Uphill vs Downhill Running Intensity

A practical guide to managing your uphill and downhill efforts for better performance and reduced muscle damage.

a small image of coach KelvinWith Coach Kelvin, offering Online Running Coaching for We Run and the We Run Virtual Running Club, and 1:1 Running Coach for Leeds and surrounding areas.

 

Introduction

In this video, I’m going to talk about uphill running versus downhill running intensity, and why we don’t want to push as hard on the downs as we do on the ups.

 

Why Uphill Running is Less Risky

This is more of a guide rather than a golden rule, but we are less likely to injure ourselves to a certain degree when running uphill. This is because we are limited in how hard we can push off by the gradient.

On downhills, however, we can put a lot of load through the quads, particularly while the muscle is contracting eccentrically – meaning it’s lengthening whilst under load. That can cause a lot of muscle damage.

 

Training on Hilly Terrain

If you live somewhere hilly, run on trails, or are training for a hilly race, this is worth keeping in mind – especially if you have an interval session where we’re aiming for a certain intensity.

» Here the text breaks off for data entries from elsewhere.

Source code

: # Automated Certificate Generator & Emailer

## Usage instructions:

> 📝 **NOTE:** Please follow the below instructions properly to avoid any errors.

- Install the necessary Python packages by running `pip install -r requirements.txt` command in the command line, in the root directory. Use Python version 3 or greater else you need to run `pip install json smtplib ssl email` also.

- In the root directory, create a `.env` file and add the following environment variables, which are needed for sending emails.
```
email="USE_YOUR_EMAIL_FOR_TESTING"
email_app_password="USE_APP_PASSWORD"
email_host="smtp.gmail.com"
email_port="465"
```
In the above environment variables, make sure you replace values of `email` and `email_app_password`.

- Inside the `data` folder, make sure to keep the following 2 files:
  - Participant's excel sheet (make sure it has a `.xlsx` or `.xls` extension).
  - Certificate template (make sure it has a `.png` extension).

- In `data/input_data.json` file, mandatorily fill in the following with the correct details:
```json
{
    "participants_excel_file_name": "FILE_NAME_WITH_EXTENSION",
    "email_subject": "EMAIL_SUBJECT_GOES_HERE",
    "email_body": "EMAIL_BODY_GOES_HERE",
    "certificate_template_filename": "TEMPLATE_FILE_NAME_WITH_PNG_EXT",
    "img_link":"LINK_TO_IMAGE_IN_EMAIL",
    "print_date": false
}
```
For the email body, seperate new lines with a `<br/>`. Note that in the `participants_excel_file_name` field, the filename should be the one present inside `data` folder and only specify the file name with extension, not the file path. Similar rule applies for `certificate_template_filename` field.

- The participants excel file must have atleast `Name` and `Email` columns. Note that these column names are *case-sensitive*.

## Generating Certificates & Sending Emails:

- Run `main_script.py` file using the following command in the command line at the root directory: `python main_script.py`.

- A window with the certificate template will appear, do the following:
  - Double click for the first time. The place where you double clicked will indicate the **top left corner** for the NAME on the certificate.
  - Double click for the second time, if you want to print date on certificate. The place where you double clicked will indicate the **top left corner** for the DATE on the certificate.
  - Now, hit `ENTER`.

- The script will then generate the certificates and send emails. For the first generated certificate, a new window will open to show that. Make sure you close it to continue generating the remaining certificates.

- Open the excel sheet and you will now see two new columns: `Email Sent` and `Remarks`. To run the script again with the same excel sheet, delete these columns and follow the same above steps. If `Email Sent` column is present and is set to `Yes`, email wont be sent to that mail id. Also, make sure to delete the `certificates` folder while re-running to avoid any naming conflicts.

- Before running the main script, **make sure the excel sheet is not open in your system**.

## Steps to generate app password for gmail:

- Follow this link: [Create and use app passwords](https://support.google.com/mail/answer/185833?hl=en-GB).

It is true that we want to include bouts of harder downhill running, but these should be much less frequent than uphill efforts.

 

A Practical Example

If you have a workout of, say, four times one mile at threshold pace, you might want to find hilly terrain that gives you that amount of distance on the uphills. Then, run the hilly route, push to the required intensity on the ups, and use the downs to recover.

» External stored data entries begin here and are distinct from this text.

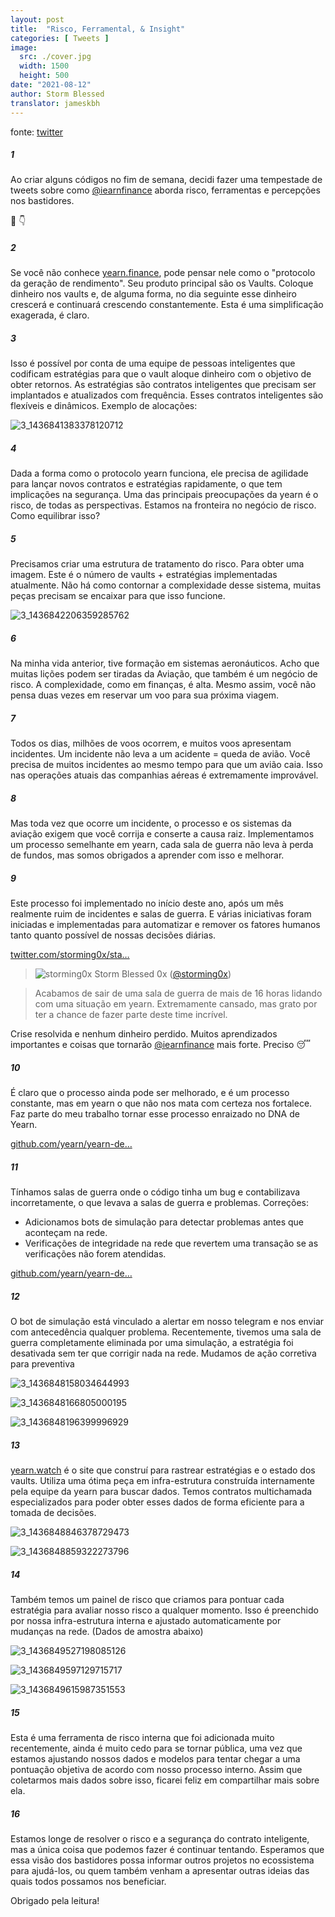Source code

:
 ```yaml
---
layout: post
title:  "Risco, Ferramental, & Insight"
categories: [ Tweets ]
image:
  src: ./cover.jpg
  width: 1500
  height: 500
date: "2021-08-12"
author: Storm Blessed
translator: jameskbh
---
```


fonte: [twitter](https://twitter.com/storming0x/status/1436851219864059906)

##### 1
Ao criar alguns códigos no fim de semana, decidi fazer uma tempestade de tweets sobre como [@iearnfinance](https://twitter.com/iearnfinance) aborda risco, ferramentas e percepções nos bastidores.

🧵 👇

##### 2
Se você não conhece [yearn.finance](http://yearn.finance), pode pensar nele como o "protocolo da geração de rendimento". Seu produto principal são os Vaults. Coloque dinheiro nos vaults e, de alguma forma, no dia seguinte esse dinheiro crescerá e continuará crescendo constantemente. Esta é uma simplificação exagerada, é claro.

##### 3
Isso é possível por conta de uma equipe de pessoas inteligentes que codificam estratégias para que o vault aloque dinheiro com o objetivo de obter retornos. 
As estratégias são contratos inteligentes que precisam ser implantados e atualizados com frequência. Esses contratos inteligentes são flexíveis e dinâmicos. Exemplo de alocações:

![3_1436841383378120712](3_1436841383378120712.jpg?w=1200&h=663)

##### 4
Dada a forma como o protocolo yearn funciona, ele precisa de agilidade para lançar novos contratos e estratégias rapidamente, o que tem implicações na segurança. Uma das principais preocupações da yearn é o risco, de todas as perspectivas. Estamos na fronteira no negócio de risco. Como equilibrar isso?

##### 5
Precisamos criar uma estrutura de tratamento do risco. Para obter uma imagem. Este é o número de vaults + estratégias implementadas atualmente. Não há como contornar a complexidade desse sistema, muitas peças precisam se encaixar para que isso funcione. 

![3_1436842206359285762](3_1436842206359285762.jpg?w=398&h=117)

##### 6
Na minha vida anterior, tive formação em sistemas aeronáuticos. Acho que muitas lições podem ser tiradas da Aviação, que também é um negócio de risco. A complexidade, como em finanças, é alta. Mesmo assim, você não pensa duas vezes em reservar um voo para sua próxima viagem.

##### 7
Todos os dias, milhões de voos ocorrem, e muitos voos apresentam incidentes. Um incidente não leva a um acidente = queda de avião. Você precisa de muitos incidentes ao mesmo tempo para que um avião caia. Isso nas operações atuais das companhias aéreas é extremamente improvável.

##### 8
Mas toda vez que ocorre um incidente, o processo e os sistemas da aviação exigem que você corrija e conserte a causa raiz. Implementamos um processo semelhante em yearn, cada sala de guerra não leva à perda de fundos, mas somos obrigados a aprender com isso e melhorar.

##### 9
Este processo foi implementado no início deste ano, após um mês realmente ruim de incidentes e salas de guerra. E várias iniciativas foram iniciadas e implementadas para automatizar e remover os fatores humanos tanto quanto possível de nossas decisões diárias.

[twitter.com/storming0x/sta…](https://twitter.com/storming0x/status/1395452522840608768?s=20)

> ![storming0x](storming0x-881012267675820034.jpg?w=48&h=48)
> Storm Blessed 0x ([@storming0x](https://twitter.com/storming0x))

> Acabamos de sair de uma sala de guerra de mais de 16 horas lidando com uma situação em yearn. Extremamente cansado, mas grato por ter a chance de fazer parte deste time incrível.

Crise resolvida e nenhum dinheiro perdido. Muitos aprendizados importantes e coisas que tornarão [@iearnfinance](https://twitter.com/iearnfinance) mais forte. Preciso 😴

##### 10
É claro que o processo ainda pode ser melhorado, e é um processo constante, mas em yearn o que não nos mata com certeza nos fortalece. Faz parte do meu trabalho tornar esse processo enraizado no DNA de Yearn.

[github.com/yearn/yearn-de…](https://github.com/yearn/yearn-devdocs/blob/master/docs/developers/v2/EMERGENCY.md)

##### 11
Tínhamos salas de guerra onde o código tinha um bug e contabilizava incorretamente, o que levava a salas de guerra e problemas.
Correções:

- Adicionamos bots de simulação para detectar problemas antes que aconteçam na rede.
- Verificações de integridade na rede que revertem uma transação se as verificações não forem atendidas.

[github.com/yearn/yearn-de…](https://github.com/yearn/yearn-devdocs/blob/master/docs/developers/v2/DEPLOYMENT.md#health-checks)

##### 12
O bot de simulação está vinculado a alertar em nosso telegram e nos enviar com antecedência qualquer problema. Recentemente, tivemos uma sala de guerra completamente eliminada por uma simulação, a estratégia foi desativada sem ter que corrigir nada na rede. Mudamos de ação corretiva para preventiva

![3_1436848158034644993](3_1436848158034644993.jpg?w=652&h=780)

![3_1436848166805000195](3_1436848166805000195.jpg?w=984&h=748)

![3_1436848196399996929](3_1436848196399996929.jpg?w=1200&h=1000)

##### 13
[yearn.watch](http://yearn.watch) é o site que construí para rastrear estratégias e o estado dos vaults. Utiliza uma ótima peça em infra-estrutura construída internamente pela equipe da yearn para buscar dados. Temos contratos multichamada especializados para poder obter esses dados de forma eficiente para a tomada de decisões. 

![3_1436848846378729473](3_1436848846378729473.jpg?w=1200&h=739)

![3_1436848859322273796](3_1436848859322273796.jpg?w=1200&h=767)

##### 14
Também temos um painel de risco que criamos para pontuar cada estratégia para avaliar nosso risco a qualquer momento. Isso é preenchido por nossa infra-estrutura interna e ajustado automaticamente por mudanças na rede.
(Dados de amostra abaixo)

![3_1436849527198085126](3_1436849527198085126.jpg?w=1200&h=498)

![3_1436849597129715717](3_1436849597129715717.jpg?w=583&h=433)

![3_1436849615987351553](3_1436849615987351553.jpg?w=719&h=314)

##### 15
Esta é uma ferramenta de risco interna que foi adicionada muito recentemente, ainda é muito cedo para se tornar pública, uma vez que estamos ajustando nossos dados e modelos para tentar chegar a uma pontuação objetiva de acordo com nosso processo interno. Assim que coletarmos mais dados sobre isso, ficarei feliz em compartilhar mais sobre ela.

##### 16
Estamos longe de resolver o risco e a segurança do contrato inteligente, mas a única coisa que podemos fazer é continuar tentando. Esperamos que essa visão dos bastidores possa informar outros projetos no ecossistema para ajudá-los, ou quem também venham a apresentar outras ideias das quais todos possamos nos beneficiar.

Obrigado pela leitura!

That doesn’t mean going super easy on the downs, but we shouldn’t be trying to hit the same heart rates in training as we might in a race.

 

Racing vs Training Effort

In a hilly race, my heart rate will remain relatively similar throughout, even with steep ups and downs. But when I’m training, my heart rate is much lower on the downs, and my pace is slower, so I don’t beat my quads up too much.

 

Summary of Key Points

While training:

  • Do most of your intensity on the uphill.
  • Use the downhills to run with a fast and fluid feel, but without pushing hard.
  • Once every two to three weeks, include a downhill-specific session if training for a very hilly event.